PoPs (Points of Presence): CDN PoPs (Points of Presence) are strategically located data centers responsible for communicating with users in their geographic vicinity. Their main function is to reduce round trip time by bringing the content closer to the website's visitor. Each CDN PoP typically contains numerous caching servers.
Caching servers: Caching servers are responsible for the storage and delivery of cached files. Their main function is to accelerate website load times and reduce bandwidth consumption. Each CDN caching server typically holds multiple storage drives and high amounts of RAM resources.
SSD/HDD + RAM: Inside CDN caching servers, cached files are stored on solid-state and hard-disk drives (SSD and HDD) or in random-access memory (RAM), with the more commonly-used files hosted on the more speedy mediums. Being the fastest of the three, RAM is typically used to store the most frequently-accessed items.
Reverse proxy
Receiving a user connection request
Completing a TCP three-way handshake, terminating the initial connection
Connecting with the origin server and forwarding the original request
Forward proxy
Block employees from visiting certain websites
Monitor employee online activity
Block malicious traffic from reaching an origin server
Improve the user experience by caching external site content
CDN using reverse proxy servers
Content caching: Reverse proxies are placed in several geographically dispersed locations, where mirror versions of website pages are compressed and cached. This facilitates rapid content delivery based on client geolocation, helping to reduce page load times and improve your user experience.
Traffic scrubbing: Prevent DDoS & security threads from outside. Located in front of your backend servers, reverse proxies are ideally situated to scrub all incoming application traffic before it's sent on to your backend servers.
IP masking: When routing your incoming traffic through a reverse proxy server, connections are first terminated by the proxy and then reopened with the backend server. From your users' perspective, their requests are resolved via the proxy IP.

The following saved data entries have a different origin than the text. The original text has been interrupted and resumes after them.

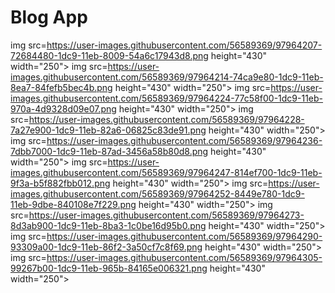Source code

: # Blog App
img src=https://user-images.githubusercontent.com/56589369/97964207-72684480-1dc9-11eb-8009-54a6c17943d8.png height="430" width="250"> img src=https://user-images.githubusercontent.com/56589369/97964214-74ca9e80-1dc9-11eb-8ea7-84fefb5bec4b.png height="430" width="250">
img src=https://user-images.githubusercontent.com/56589369/97964224-77c58f00-1dc9-11eb-970a-4d9328d09e07.png height="430" width="250"> img src=https://user-images.githubusercontent.com/56589369/97964228-7a27e900-1dc9-11eb-82a6-06825c83de91.png height="430" width="250">
img src=https://user-images.githubusercontent.com/56589369/97964236-7dbb7000-1dc9-11eb-87ad-3456a58b80d8.png height="430" width="250"> img src=https://user-images.githubusercontent.com/56589369/97964247-814ef700-1dc9-11eb-9f3a-b5f882fbb012.png height="430" width="250">
img src=https://user-images.githubusercontent.com/56589369/97964252-8449e780-1dc9-11eb-9dbe-840108e7f229.png height="430" width="250"> img src=https://user-images.githubusercontent.com/56589369/97964273-8d3ab900-1dc9-11eb-8ba3-1c0be16d95b0.png height="430" width="250">
img src=https://user-images.githubusercontent.com/56589369/97964290-93309a00-1dc9-11eb-86f2-3a50cf7c8f69.png height="430" width="250"> img src=https://user-images.githubusercontent.com/56589369/97964305-99267b00-1dc9-11eb-965b-84165e006321.png height="430" width="250">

Load balancing: Because reverse proxy server are the gateway between users and your application's origin server, they're able to determine where to route individual HTTP sessions. For applications using multiple backend servers, this means the reverse proxy can efficiently distribute the load, thereby improving overall user experience and helping ensure high availability. In the event that a server goes down, reverse proxies act as a failover solution, rerouting traffic to ensure continued site availability.
2. CDN Architecture
Four pilliar of CDN: Performance (location, low-latency, high bandwidth), Scalability (high bandwidth resource, DDoS protection), Reliability (high availability, no single point failure), Responsiveness (quick configuration propagation, sync)
Caching: HDD<SSD<RAM
Topology: The Scattered CDN, The Consolidated CDN (mainly about cost/DDoS)
3. CDN caching
static file: image/videos/music/javascript/css (cu down cost/improve user experience/reliable delivery)
caching header: Web developers use HTTP cache headers to mark cacheable web content and set cache durations. Using cache headers, you can control your caching strategy by establishing optimum cache policies that ensure the freshness of your content. For example: "Cache-Control: max-age=3600" means that the file can be cached for no longer than an hour before it must be refetched from the origin content.
cache control
Cache-Control: public – enables caching by public platforms such as CDNs.
Cache-Control: private – reserved for private information that is designated non-cacheable.
Cache-Control: no-cache – requires validation before caching.
Expires: Similar to Cache-Control: max-age, sets the time of content expiration and removal.
Surrogate: Gives you increased control over cache policies, acting with the authority of the origin server.
Etag: Provides your cached web content with unique identifiers, enabling individual labeling and more sophisticated sorting.
Pragma: Largely supplanted by Cache Control, Pragma was previously used to handle caching instructions for browsers.
Vary (use with caution): Some browsers still struggle with supporting the Vary header. When used properly, Vary can be a powerful tool for managing delivery of multiple file versions, especially for compressed files cached alongside their uncompressed counterparts.